Cunningham tells me he’s working with that enigmatic Bidder #1660, who as I mentioned earlier, purchased 110 games from Banning. Cunningham tells me the anonymous patron operates another pinball museum in Gatlinburg, Tennessee, and for the last month, he’s been ferrying the material between California and the mid-south. Cunningham believes the buyer overpaid, but again, does that really matter?
“I was like, ‘Man you paid $5,300 for a Stargate. That’s a $600 to a $1,000 game if you’re lucky.'” says Cunningham. “He said he got kinda caught up in [the energy.] He said the pictures looked so much better. When I take them out of the truck and you see all four sides, and all the imperfections. But he said, ‘Where else am I going to find that many games that I need in one location, right now?'”
Cunningham’s suspicions might apply to other avenues in the collectible video game sector right now. A sealed copy of Super Mario 64 sold for nearly $1.6 million in July. There was no precedent for that cost. In 2010, Stadium Events, famously one of the rarest NES games of all time, sold for an extremely modest $41,300. That’s a massive jump in sale price, especially when you consider that Super Mario 64 sold nearly 12 million units, and still-sealed copies are more likely to exist than a quickly-recalled NES game. There is an ethereal unease in the economy that has pushed the margins of blockchain coins, NFTs, sports cards, and now classic Nintendo games past the stratosphere. In that sense, maybe arcade machines are just the latest domino to fall. This is what scares Peterson. Arcades are public institutions. He doesn’t want to see the last remaining Burger Times locked up behind closed doors.
“A lot of these sales are going to private collections,” he says. “They may never see the light of day again. That makes me frightened for the future. How else are you supposed to discover pinball?”
This is just capitalism
So that’s the last question I wanted answered about the Banning auction. Is this a positive trend for the arcade community? Should suspicious diehards — like Peterson — welcome a watershed flush of cash? Or will this be a necrotic, destabilizing force? Everyone I spoke to around the hobby believes that the Museum selloff was a blip and that the bottom-lines will quickly deflate in the future. But is it really possible to put the toothpaste back into the tube after a $20,500 Pong machine?
“This is just capitalism. The prices were so much higher than people were used to. Why would someone do that? Well, you have to realize that a lot of people are in a very different economic situation, where $10,000 and $20,000 are the same,” says Steve Lin, Board Secretary at the Video Game History Fondation. “There were 900 active bidders. That’s a lot of people, that’s way more than we’ve seen [at other auctions.] These people aren’t browsing Pinside or marketplace forums. They just want to have these machines.”
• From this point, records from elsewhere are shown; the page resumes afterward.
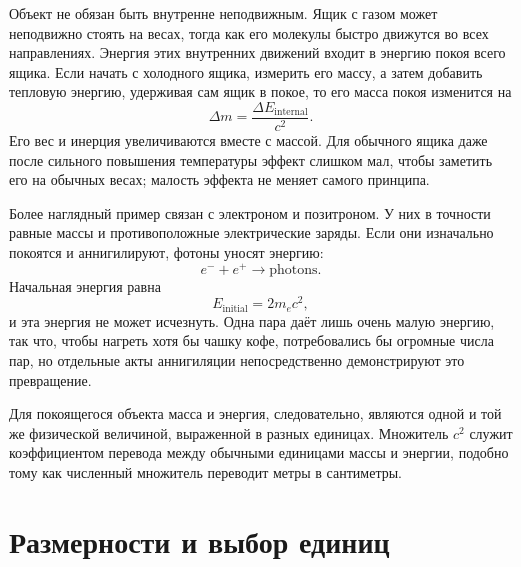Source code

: Объект не обязан быть внутренне неподвижным. Ящик с газом может неподвижно стоять на весах, тогда как его молекулы быстро движутся во всех направлениях. Энергия этих внутренних движений входит в энергию покоя всего ящика. Если начать с холодного ящика, измерить его массу, а затем добавить тепловую энергию, удерживая сам ящик в покое, то его масса покоя изменится на
\begin{equation}
\Delta m=\frac{\Delta E_{\mathrm{internal}}}{c^2}.
\end{equation}
Его вес и инерция увеличиваются вместе с массой. Для обычного ящика даже после сильного повышения температуры эффект слишком мал, чтобы заметить его на обычных весах; малость эффекта не меняет самого принципа.

Более наглядный пример связан с электроном и позитроном. У них в точности равные массы и противоположные электрические заряды. Если они изначально покоятся и аннигилируют, фотоны уносят энергию:
\begin{equation}
e^-+e^+\longrightarrow \text{photons}.
\end{equation}
Начальная энергия равна
\begin{equation}
E_{\mathrm{initial}}=2m_e c^2,
\end{equation}
и эта энергия не может исчезнуть. Одна пара даёт лишь очень малую энергию, так что, чтобы нагреть хотя бы чашку кофе, потребовались бы огромные числа пар, но отдельные акты аннигиляции непосредственно демонстрируют это превращение.

Для покоящегося объекта масса и энергия, следовательно, являются одной и той же физической величиной, выраженной в разных единицах. Множитель \(c^2\) служит коэффициентом перевода между обычными единицами массы и энергии, подобно тому как численный множитель переводит метры в сантиметры.

\begin{classroomqa}
\end{classroomqa}

\section{Размерности и выбор единиц}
Overall though, Lin has an optimistic perspective on the Banning Effect. He is an arcade collector himself, which means he is certainly vulnerable to price-gouging, but Lin relishes the idea of people treating old cabinets like treasured properties. He mentions the ocean of untouched relics from the ’70s and ’80s — prototypes, recalls, unreleased gems, whatever — moldering away on the fringes of society. If the Pinball Museum auction triggers a fresh interest to better archive the antiquity of gaming, then maybe it was all worth it.
“I see it as a net positive, because people now see that things have value. Machines that are in a barn or someone’s basement or whatever will come to light, and they’ll go into the hands of someone who doesn’t want to trash them,” concludes Lin. “[It’s a positive for] for people to say, ‘This arcade cabinet has value, and I’m going to try to retain its value.”